Thorpe studied at the Society of Arts and worked for a short while at the Illustrated Sydney News. He learned the craft of woodblock engraving as an apprentice on John Fairfax’s Sydney Mail from 1891.
He was a member of the (Sydney) Society of Artists. During this time he contributed illustrations to several books, published a children’s colouring book and a chapter in a book on interior design. His work appeared in magazines around the world.
In 1898 he had several paintings in the Grafton Galleries’ Exhibition of Australian Art in London, and in the early 1900s left for England. Here he attended Heatherley’s School of Art and developed a distinctive style of coloured woodcut prints.
His woodblock prints were created using different blocks for each colour. A Country Bunch was possibly the largest woodblock colour art print published (at that time – early 1920s).
He did the engraving, printing and publishing from his studio at 36 Redcliffe Square, and gallery at 32 Sussex Place, South Kensington.

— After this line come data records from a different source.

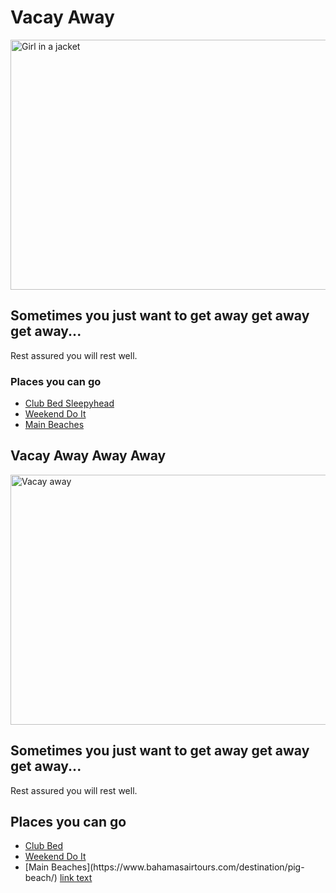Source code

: <h1>Vacay Away</h1>
<img src="https://www.thewanderlustwithin.com/wp-content/uploads/2019/12/sunset-caption-quotes-3.jpg" alt="Girl in a jacket" width="800" height="400">

<h2>Sometimes you just want to get away get away get away...</h2>
<p>Rest assured you will rest well.</p>
<h3>Places you can go</h3>
<ul>
  <li> <a href="https://casper.com/mattresses/casper-wave/" target="_blank"> Club Bed Sleepyhead</a> </li>
  <li> <a href="https://www.thrillist.com/travel/miami/the-best-long-weekend-destinations-near-miami" target="_blank"> Weekend Do It</a> </li>
  <li> <a href="https://www.bahamasairtours.com/destination/pig-beach/" target="_blank"> Main Beaches</a> </li>
</ul>

<h2>Vacay Away Away Away </h2>  
<img src="https://www.thewanderlustwithin.com/wp-content/uploads/2019/12/sunset-caption-quotes-3.jpg" alt="Vacay away" width="800" height="400">

<h2> Sometimes you just want to get away get away get away...  </h2>  

</h3>Rest assured you will rest well. </h3>   

<h2> Places you can go </h2>
<ul>
<li> <a href="https://casper.com/mattresses/casper-wave/">Club Bed</a> </li> 
<li> <a href="https://www.thrillist.com/travel/miami/the-best-long-weekend-destinations-near-miami">Weekend Do It</a></li>  
<li> [Main Beaches](https://www.bahamasairtours.com/destination/pig-beach/) <a href="url">link text</a></li> 
    </ul>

Most of his woodblock prints are not numbered in order to not limit the number he could produce. They were sold widely in England, the USA and France.
During the 1920s and 30s, Thorpe became a household name in the field of home decoration, and his work was a strong influence on fashions in wallpaper design. He was interested in creating affordable art and design that could be enjoyed by working class families in their homes.
His work is held in the collections of the Contemporary Art Society, British Royalty and the Victoria and Albert Museum, as well as the National Gallery of Australia and the Art Gallery of New South Wales.